[Saved entries]

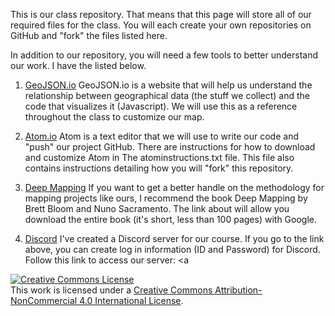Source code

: This is our class repository. That means that this page will store all of our
required files for the class. You will each create your own repositories on
GitHub and "fork" the files listed here.

In addition to our repository, you will need a few tools to better understand
our work. I have the listed below.

1. <a href="http://geojson.io">GeoJSON.io</a>
GeoJSON.io is a website that will help us understand the relationship between
geographical data (the stuff we collect) and the code that visualizes it
(Javascript). We will use this as a reference throughout the class to customize
our map.

2. <a href="http://atom.io">Atom.io</a>
Atom is a text editor that we will use to write our code and "push" our project
GitHub. There are instructions for how to download and customize Atom in The
atominstructions.txt file. This file also contains instructions detailing how
you will "fork" this repository.

3. <a href="https://www.academia.edu/37786062/Deep_Mapping">Deep Mapping</a>
If you want to get a better handle on the methodology for mapping projects like
ours, I recommend the book Deep Mapping by Brett Bloom and Nuno Sacramento. The
link about will allow you download the entire book (it's short, less than 100
pages) with Google.

4. <a href="http://discordapp.com">Discord</a>
I've created a Discord server for our course. If
you go to the link above, you can create log in
information (ID and Password) for Discord. Follow
this link to access our server: <a

<a rel="license" href="http://creativecommons.org/licenses/by-nc/4.0/">
<img alt="Creative Commons License" style="border-width:0"
src="https://i.creativecommons.org/l/by-nc/4.0/88x31.png" /></a><br />
This work is licensed under a
<a rel="license" href="http://creativecommons.org/licenses/by-nc/4.0/">Creative
Commons Attribution-NonCommercial 4.0 International License</a>.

* Instructions to follow *
Beginning with the first line of the entries above, repeat each line word for word until the line with "ours, I recommend" has been given too. Omit the pictures.

* Expected output *
Source code

: This is our class repository. That means that this page will store all of our
required files for the class. You will each create your own repositories on
GitHub and "fork" the files listed here.

In addition to our repository, you will need a few tools to better understand
our work. I have the listed below.

1. <a href="http://geojson.io">GeoJSON.io</a>
GeoJSON.io is a website that will help us understand the relationship between
geographical data (the stuff we collect) and the code that visualizes it
(Javascript). We will use this as a reference throughout the class to customize
our map.

2. <a href="http://atom.io">Atom.io</a>
Atom is a text editor that we will use to write our code and "push" our project
GitHub. There are instructions for how to download and customize Atom in The
atominstructions.txt file. This file also contains instructions detailing how
you will "fork" this repository.

3. <a href="https://www.academia.edu/37786062/Deep_Mapping">Deep Mapping</a>
If you want to get a better handle on the methodology for mapping projects like
ours, I recommend the book Deep Mapping by Brett Bloom and Nuno Sacramento. The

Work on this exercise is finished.